## Recorded information
********
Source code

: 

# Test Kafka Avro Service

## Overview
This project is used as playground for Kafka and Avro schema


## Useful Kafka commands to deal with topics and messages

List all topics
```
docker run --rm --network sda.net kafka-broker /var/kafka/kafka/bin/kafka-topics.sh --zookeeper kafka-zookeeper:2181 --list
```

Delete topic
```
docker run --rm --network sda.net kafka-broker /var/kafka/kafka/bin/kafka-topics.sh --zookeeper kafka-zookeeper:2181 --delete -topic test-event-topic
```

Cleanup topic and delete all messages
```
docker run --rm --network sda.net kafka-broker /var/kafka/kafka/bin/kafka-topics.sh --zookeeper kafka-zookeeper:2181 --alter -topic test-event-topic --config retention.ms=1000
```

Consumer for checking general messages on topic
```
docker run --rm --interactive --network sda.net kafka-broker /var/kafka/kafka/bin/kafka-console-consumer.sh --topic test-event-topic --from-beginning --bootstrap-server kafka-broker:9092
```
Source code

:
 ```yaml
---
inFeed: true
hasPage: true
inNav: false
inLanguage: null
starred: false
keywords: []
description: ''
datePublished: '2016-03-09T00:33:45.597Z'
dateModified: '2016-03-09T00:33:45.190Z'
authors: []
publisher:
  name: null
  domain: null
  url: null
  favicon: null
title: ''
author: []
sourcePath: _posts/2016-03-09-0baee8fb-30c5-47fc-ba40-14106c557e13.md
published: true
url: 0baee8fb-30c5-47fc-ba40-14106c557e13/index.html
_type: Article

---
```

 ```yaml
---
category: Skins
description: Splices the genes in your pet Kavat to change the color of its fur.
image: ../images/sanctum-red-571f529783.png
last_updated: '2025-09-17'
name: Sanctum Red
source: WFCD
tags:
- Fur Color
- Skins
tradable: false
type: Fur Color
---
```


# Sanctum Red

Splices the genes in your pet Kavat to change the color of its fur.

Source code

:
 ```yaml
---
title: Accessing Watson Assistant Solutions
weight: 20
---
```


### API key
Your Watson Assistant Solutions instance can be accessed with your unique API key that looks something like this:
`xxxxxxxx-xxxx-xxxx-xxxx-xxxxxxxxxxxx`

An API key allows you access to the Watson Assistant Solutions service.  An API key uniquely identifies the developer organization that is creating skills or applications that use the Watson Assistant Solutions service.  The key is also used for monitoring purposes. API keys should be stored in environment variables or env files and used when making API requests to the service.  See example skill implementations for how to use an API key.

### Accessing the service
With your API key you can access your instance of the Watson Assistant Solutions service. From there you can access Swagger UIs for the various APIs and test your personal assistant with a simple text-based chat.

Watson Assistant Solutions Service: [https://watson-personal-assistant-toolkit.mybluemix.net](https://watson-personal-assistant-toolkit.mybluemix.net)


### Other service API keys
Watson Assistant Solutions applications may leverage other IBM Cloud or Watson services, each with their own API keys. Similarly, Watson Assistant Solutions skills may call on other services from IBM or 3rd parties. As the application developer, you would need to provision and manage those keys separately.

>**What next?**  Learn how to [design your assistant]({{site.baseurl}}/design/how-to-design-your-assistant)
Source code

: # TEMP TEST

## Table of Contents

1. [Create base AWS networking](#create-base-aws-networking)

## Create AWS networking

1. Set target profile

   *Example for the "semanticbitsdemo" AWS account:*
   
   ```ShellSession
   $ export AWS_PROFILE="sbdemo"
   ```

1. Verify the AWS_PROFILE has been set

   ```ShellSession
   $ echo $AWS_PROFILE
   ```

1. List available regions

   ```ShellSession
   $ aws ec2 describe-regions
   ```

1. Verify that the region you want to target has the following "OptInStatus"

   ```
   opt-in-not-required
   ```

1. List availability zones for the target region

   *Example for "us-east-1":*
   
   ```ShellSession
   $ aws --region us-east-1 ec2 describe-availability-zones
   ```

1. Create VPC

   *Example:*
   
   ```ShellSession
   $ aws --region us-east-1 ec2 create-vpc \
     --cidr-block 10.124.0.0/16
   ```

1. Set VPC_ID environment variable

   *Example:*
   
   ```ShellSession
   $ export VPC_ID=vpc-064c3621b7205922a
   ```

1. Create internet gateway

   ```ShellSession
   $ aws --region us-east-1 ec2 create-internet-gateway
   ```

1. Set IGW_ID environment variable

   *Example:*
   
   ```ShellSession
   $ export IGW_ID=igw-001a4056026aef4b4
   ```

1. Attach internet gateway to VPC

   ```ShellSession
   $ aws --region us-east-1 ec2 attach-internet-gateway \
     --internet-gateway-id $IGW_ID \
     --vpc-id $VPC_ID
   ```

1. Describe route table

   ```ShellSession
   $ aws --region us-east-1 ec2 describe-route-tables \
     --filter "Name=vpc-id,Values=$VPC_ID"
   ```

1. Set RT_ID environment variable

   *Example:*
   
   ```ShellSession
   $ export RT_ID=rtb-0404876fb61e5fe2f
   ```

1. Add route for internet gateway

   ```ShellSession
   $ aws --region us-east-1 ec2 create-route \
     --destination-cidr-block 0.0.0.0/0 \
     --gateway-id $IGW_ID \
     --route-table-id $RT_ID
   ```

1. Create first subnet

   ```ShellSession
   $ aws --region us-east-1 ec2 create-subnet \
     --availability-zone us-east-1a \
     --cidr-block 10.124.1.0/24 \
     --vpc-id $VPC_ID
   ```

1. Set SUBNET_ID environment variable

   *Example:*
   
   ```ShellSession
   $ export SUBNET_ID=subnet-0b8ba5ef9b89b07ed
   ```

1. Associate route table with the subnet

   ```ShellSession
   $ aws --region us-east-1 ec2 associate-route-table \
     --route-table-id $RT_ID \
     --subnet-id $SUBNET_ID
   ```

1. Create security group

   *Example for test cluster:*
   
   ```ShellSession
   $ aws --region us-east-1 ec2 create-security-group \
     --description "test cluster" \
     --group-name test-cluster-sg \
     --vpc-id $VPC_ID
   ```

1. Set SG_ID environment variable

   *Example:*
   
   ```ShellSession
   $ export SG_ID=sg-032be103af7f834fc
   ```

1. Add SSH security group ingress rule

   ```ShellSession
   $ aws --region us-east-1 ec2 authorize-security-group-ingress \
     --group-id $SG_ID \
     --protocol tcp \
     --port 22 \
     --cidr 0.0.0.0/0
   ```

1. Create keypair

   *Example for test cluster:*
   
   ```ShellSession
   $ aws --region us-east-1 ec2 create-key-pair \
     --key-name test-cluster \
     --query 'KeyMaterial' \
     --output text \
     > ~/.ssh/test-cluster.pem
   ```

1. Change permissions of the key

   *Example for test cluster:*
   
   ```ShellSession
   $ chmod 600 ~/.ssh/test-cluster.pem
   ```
********
## Assignment
Take the records above and return, word for word, only the lines that fall from the line with "1. Set RT_ID environment variable" to the line with "1. Associate route table with the subnet", both of them included.

## Task result
1. Set RT_ID environment variable

   *Example:*
   
   ```ShellSession
   $ export RT_ID=rtb-0404876fb61e5fe2f
   ```

1. Add route for internet gateway

   ```ShellSession
   $ aws --region us-east-1 ec2 create-route \
     --destination-cidr-block 0.0.0.0/0 \
     --gateway-id $IGW_ID \
     --route-table-id $RT_ID
   ```

1. Create first subnet

   ```ShellSession
   $ aws --region us-east-1 ec2 create-subnet \
     --availability-zone us-east-1a \
     --cidr-block 10.124.1.0/24 \
     --vpc-id $VPC_ID
   ```

1. Set SUBNET_ID environment variable

   *Example:*
   
   ```ShellSession
   $ export SUBNET_ID=subnet-0b8ba5ef9b89b07ed
   ```

1. Associate route table with the subnet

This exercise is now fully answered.